DETECTING SPATIAL PATTERNS OF NATURAL HAZARDS FROM THE WIKIPEDIA KNOWLEDGE BASE
Keywords: Volunteered Geographic Information; User-Generated Knowledge; Topic Modeling; Big Geospatial Data; Wildfire
Abstract. The Wikipedia database is a data source of immense richness and variety. Included in this database are thousands of geotagged articles, including, for example, almost real-time updates on current and historic natural hazards. This includes usercontributed information about the location of natural hazards, the extent of the disasters, and many details relating to response, impact, and recovery. In this research, a computational framework is proposed to detect spatial patterns of natural hazards from the Wikipedia database by combining topic modeling methods with spatial analysis techniques.

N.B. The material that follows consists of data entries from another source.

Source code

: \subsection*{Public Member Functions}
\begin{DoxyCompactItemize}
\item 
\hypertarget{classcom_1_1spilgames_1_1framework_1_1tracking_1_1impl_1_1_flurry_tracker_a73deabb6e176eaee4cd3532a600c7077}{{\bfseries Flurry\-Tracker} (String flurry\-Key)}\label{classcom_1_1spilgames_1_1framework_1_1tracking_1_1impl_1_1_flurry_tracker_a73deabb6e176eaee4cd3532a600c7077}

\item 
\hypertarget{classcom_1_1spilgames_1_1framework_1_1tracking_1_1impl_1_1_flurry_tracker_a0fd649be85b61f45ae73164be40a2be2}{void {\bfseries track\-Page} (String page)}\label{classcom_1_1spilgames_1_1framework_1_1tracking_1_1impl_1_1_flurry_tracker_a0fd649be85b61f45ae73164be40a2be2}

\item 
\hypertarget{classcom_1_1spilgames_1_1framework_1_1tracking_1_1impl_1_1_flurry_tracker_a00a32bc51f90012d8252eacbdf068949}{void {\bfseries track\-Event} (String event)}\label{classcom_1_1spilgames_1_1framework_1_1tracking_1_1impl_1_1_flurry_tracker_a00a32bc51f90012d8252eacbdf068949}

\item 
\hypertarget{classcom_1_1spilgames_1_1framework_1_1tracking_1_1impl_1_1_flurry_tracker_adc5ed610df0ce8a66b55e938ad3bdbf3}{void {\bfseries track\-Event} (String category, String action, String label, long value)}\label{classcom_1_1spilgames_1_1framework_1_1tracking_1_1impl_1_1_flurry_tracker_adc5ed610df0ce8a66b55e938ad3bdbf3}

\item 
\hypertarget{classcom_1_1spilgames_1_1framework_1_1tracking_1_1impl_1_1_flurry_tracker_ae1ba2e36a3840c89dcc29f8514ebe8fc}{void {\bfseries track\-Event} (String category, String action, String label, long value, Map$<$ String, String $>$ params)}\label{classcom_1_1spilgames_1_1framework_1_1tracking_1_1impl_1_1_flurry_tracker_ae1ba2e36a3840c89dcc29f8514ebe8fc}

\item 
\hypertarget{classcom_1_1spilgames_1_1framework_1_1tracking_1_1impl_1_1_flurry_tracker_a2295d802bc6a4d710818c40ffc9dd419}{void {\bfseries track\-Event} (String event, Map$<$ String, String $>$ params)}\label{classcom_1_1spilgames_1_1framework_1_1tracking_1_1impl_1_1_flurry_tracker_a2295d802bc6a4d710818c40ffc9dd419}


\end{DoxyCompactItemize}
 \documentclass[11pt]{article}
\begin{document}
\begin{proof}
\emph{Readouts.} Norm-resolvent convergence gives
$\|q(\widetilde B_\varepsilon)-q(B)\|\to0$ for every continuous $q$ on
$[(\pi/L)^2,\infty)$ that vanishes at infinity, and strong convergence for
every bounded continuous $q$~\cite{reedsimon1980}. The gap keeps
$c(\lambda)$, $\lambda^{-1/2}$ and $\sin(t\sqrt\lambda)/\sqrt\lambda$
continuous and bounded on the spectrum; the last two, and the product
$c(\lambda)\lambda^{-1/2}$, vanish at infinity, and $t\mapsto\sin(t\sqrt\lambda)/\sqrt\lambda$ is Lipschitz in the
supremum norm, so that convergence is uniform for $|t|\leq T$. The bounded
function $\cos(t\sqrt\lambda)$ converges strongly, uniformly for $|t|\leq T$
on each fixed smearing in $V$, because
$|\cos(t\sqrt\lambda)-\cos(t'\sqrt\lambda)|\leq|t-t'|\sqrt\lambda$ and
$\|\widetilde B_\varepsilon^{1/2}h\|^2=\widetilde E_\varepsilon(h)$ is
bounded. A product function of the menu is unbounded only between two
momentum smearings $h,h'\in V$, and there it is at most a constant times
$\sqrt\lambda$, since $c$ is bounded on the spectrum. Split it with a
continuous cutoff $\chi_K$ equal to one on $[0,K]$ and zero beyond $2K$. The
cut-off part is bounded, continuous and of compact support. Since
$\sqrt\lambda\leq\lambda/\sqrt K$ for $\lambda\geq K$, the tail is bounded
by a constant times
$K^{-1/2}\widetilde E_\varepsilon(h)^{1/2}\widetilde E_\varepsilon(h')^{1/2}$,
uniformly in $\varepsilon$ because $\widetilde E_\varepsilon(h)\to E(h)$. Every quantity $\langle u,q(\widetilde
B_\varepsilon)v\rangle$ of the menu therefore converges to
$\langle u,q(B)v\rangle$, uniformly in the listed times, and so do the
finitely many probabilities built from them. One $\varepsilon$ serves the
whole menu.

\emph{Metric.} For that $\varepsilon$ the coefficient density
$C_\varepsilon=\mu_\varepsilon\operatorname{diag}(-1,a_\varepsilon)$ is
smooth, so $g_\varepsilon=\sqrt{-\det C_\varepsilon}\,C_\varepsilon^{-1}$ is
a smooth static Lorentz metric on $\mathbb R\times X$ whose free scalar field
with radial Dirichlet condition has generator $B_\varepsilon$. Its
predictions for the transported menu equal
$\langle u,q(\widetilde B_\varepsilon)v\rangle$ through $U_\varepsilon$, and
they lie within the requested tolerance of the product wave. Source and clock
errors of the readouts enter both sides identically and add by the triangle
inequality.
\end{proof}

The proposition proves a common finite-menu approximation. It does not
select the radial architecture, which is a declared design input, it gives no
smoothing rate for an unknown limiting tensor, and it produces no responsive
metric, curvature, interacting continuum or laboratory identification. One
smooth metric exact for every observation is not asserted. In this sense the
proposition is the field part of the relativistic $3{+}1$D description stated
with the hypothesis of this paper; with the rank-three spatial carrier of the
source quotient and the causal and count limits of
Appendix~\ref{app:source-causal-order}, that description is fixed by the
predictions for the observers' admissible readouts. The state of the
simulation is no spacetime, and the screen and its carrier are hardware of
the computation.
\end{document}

The computation is performed on the Neon Cluster, a high performance-computing cluster at the University of Iowa. This work uses wildfires as the exemplar hazard, but this framework is easily generalizable to other types of hazards, such as hurricanes or flooding. Latent Dirichlet Allocation (LDA) modeling is first employed to train the entire English Wikipedia dump, transforming the database dump into a 500-dimension topic model. Over 230,000 geo-tagged articles are then extracted from the Wikipedia database, spatially covering the contiguous United States. The geo-tagged articles are converted into an LDA topic space based on the topic model, with each article being represented as a weighted multidimension topic vector. By treating each article’s topic vector as an observed point in geographic space, a probability surface is calculated for each of the topics. In this work, Wikipedia articles about wildfires are extracted from the Wikipedia database, forming a wildfire corpus and creating a basis for the topic vector analysis. The spatial distribution of wildfire outbreaks in the US is estimated by calculating the weighted sum of the topic probability surfaces using a map algebra approach, and mapped using GIS. To provide an evaluation of the approach, the estimation is compared to wildfire hazard potential maps created by the USDA Forest service.